▶ [Aim of the task]
Output all entries verbatim. Skip pictures.

◆ ◆ ◆ ◆ ◆ ◆ ◆

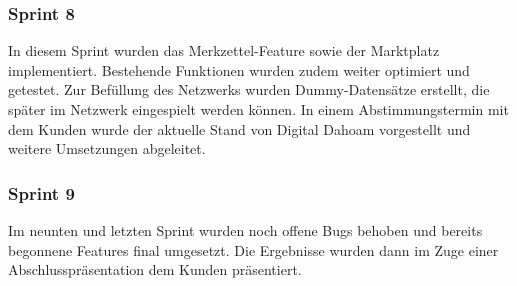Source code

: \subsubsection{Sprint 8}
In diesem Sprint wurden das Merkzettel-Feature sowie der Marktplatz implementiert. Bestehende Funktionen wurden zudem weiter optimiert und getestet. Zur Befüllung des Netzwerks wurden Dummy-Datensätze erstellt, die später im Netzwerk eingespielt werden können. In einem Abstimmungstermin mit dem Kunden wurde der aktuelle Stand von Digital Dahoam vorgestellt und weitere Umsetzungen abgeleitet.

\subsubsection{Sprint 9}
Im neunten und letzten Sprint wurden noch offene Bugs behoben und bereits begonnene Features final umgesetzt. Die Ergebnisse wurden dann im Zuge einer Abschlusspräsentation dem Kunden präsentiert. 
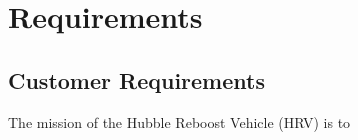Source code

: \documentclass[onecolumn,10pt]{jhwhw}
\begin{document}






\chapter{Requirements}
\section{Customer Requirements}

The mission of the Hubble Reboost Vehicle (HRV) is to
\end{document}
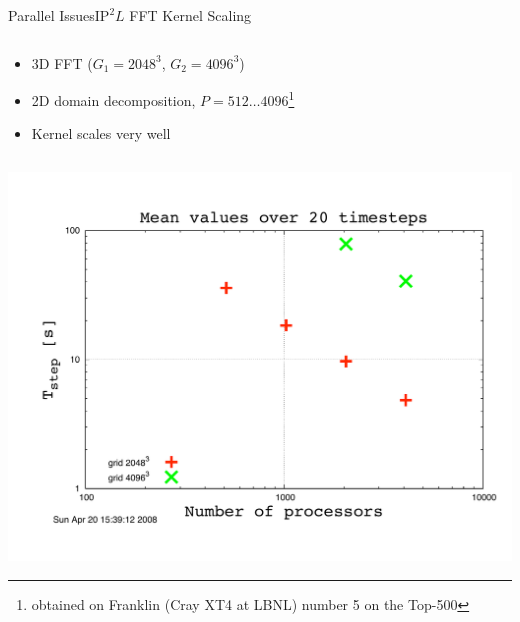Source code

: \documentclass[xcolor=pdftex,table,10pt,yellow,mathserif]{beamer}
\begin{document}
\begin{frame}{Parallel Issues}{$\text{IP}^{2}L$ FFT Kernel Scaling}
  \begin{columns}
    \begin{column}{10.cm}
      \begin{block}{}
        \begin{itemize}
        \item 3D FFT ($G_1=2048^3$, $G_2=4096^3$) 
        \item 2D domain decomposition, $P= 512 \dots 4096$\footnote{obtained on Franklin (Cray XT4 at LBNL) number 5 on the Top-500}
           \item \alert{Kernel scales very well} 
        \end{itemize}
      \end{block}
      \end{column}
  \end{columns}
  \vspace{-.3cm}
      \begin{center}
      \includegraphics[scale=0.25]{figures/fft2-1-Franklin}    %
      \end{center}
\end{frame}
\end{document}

◆ ◆ ◆ ◆ ◆ ◆ ◆

▶ [Task solution]
Source code

: \subsubsection{Sprint 8}
In diesem Sprint wurden das Merkzettel-Feature sowie der Marktplatz implementiert. Bestehende Funktionen wurden zudem weiter optimiert und getestet. Zur Befüllung des Netzwerks wurden Dummy-Datensätze erstellt, die später im Netzwerk eingespielt werden können. In einem Abstimmungstermin mit dem Kunden wurde der aktuelle Stand von Digital Dahoam vorgestellt und weitere Umsetzungen abgeleitet.

\subsubsection{Sprint 9}
Im neunten und letzten Sprint wurden noch offene Bugs behoben und bereits begonnene Features final umgesetzt. Die Ergebnisse wurden dann im Zuge einer Abschlusspräsentation dem Kunden präsentiert. 
Source code

: \documentclass[onecolumn,10pt]{jhwhw}
\begin{document}






\chapter{Requirements}
\section{Customer Requirements}

The mission of the Hubble Reboost Vehicle (HRV) is to
\end{document}
Source code

: \documentclass[xcolor=pdftex,table,10pt,yellow,mathserif]{beamer}
\begin{document}
\begin{frame}{Parallel Issues}{$\text{IP}^{2}L$ FFT Kernel Scaling}
  \begin{columns}
    \begin{column}{10.cm}
      \begin{block}{}
        \begin{itemize}
        \item 3D FFT ($G_1=2048^3$, $G_2=4096^3$) 
        \item 2D domain decomposition, $P= 512 \dots 4096$\footnote{obtained on Franklin (Cray XT4 at LBNL) number 5 on the Top-500}
           \item \alert{Kernel scales very well} 
        \end{itemize}
      \end{block}
      \end{column}
  \end{columns}
  \vspace{-.3cm}
      \begin{center}
      \includegraphics[scale=0.25]{figures/fft2-1-Franklin}    %
      \end{center}
\end{frame}
\end{document}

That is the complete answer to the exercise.